Oklahoma City-based Devon Energy Corp. praised the new findings, but said they did not go far enough.
“The announcement is really good news for the country. We're glad to see it,” said Bill Whitsitt, Devon's vice president of regulatory affairs. “But there is still more refinement to be done. We're confident the EPA will soon say they have still been overestimating by a significant degree.”
The new EPA report said industry efforts to reduce emissions have resulted in an average annual decrease of 41.6 million metric tons of methane emissions from 1990 through 2010, down about 20 percent from previous estimates.
Methane is the main ingredient in natural gas.
While burned methane produces fewer emissions than coal or oil, methane released into the atmosphere is considered to be a greenhouse gas about 20 times more potent than carbon dioxide.
Whitsitt agreed that oil and natural gas producers have improved their processes and reduced emissions, but he said this week's EPA report revises data in only two of 33 categories.
The EPA still is overestimating the amount of methane released during hydraulic fracturing, or fracking, and well completion, Whitsitt said.
“We met with the EPA last week and continue to provide them with additional data,” he said. “Hopefully in the not-to-distant future, you will see an additional announcement out of the EPA.”
While there is disagreement as to how much methane is released through oil and natural gas operations, producers and regulators both show the industry improving.
Besides the environmental benefits, producers also benefit economically from reducing methane leaks.
“That's our product,” Chesapeake Energy Corp. spokesman Michael Kehs said. “We want to bring our product to market for the benefit of our customers and our shareholders.”
Kehs pointed out that Chesapeake and other producers have installed more efficient valves, pumps, controllers and other equipment and use infrared cameras and other monitors to detect and reduce methane emissions.
One example of a more efficient and environmentally friendly upgrade is vapor recovery equipment, which captures methane released from oil as it waits in storage tanks before being transported to a refinery.
Without it, the methane typically is vented out of the storage tanks to avoid pressure buildup.
The vapor recovery equipment attaches to the tanks, where it collects the associated methane and pumps it into a pipeline for processing and delivery.
While the technology has been available for decades, it has gained widespread use within the past five years, said Tyson Curtis, vice president of operations at Oklahoma City-based Flogistix, which manufactures and sells vapor recovery equipment.
“The process eliminates a lot of safety concerns on location where you have raw natural gas present.

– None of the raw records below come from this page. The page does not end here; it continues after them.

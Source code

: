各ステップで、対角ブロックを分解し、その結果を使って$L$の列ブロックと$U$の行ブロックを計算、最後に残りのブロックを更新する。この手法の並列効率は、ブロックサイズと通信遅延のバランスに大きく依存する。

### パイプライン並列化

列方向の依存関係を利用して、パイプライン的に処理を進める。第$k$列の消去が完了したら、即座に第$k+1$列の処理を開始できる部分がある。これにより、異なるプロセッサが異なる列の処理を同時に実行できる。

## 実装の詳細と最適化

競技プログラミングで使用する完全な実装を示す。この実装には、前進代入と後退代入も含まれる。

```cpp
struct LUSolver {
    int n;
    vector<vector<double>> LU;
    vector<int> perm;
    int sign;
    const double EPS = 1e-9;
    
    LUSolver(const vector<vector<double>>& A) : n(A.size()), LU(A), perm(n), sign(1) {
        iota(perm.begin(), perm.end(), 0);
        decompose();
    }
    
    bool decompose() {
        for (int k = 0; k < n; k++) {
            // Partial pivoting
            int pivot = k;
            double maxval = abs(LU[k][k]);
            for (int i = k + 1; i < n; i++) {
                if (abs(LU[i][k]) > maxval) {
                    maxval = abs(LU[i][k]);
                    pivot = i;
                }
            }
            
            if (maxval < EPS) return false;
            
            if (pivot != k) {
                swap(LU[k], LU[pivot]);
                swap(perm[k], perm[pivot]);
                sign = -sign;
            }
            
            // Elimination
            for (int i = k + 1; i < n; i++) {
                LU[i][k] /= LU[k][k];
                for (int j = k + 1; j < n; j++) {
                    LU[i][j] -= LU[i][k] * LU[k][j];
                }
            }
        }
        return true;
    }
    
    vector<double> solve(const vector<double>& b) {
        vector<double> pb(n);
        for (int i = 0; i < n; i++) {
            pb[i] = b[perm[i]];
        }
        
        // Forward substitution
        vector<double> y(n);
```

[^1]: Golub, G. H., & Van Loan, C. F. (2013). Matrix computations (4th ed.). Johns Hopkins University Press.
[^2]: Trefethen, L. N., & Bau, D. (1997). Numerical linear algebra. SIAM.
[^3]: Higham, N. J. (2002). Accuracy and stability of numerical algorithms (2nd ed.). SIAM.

It eliminates that issue by keeping it contained and in the pipeline,” Curtis said. “It also has an economic advantage because instead of emitting or flaring the gas, the producers are able to sell it just like they would gas from a standard well.”
The EPA last fall tightened its emissions regulations, slashing the amount of allowable emissions to 6 tons per facility, down from 40 tons previously.
Curtis said the producers have benefited from the regulations because proceeds from the additional natural gas they collect and sell can pay for the equipment and generate a profit.
“This is one of the few cases where the environmental regulation is economically beneficial,” he said. “Originally the regulation drove demand for the product. But once installed, the economics took over and producers were able to see it is an economic advantage to install the system in most cases.”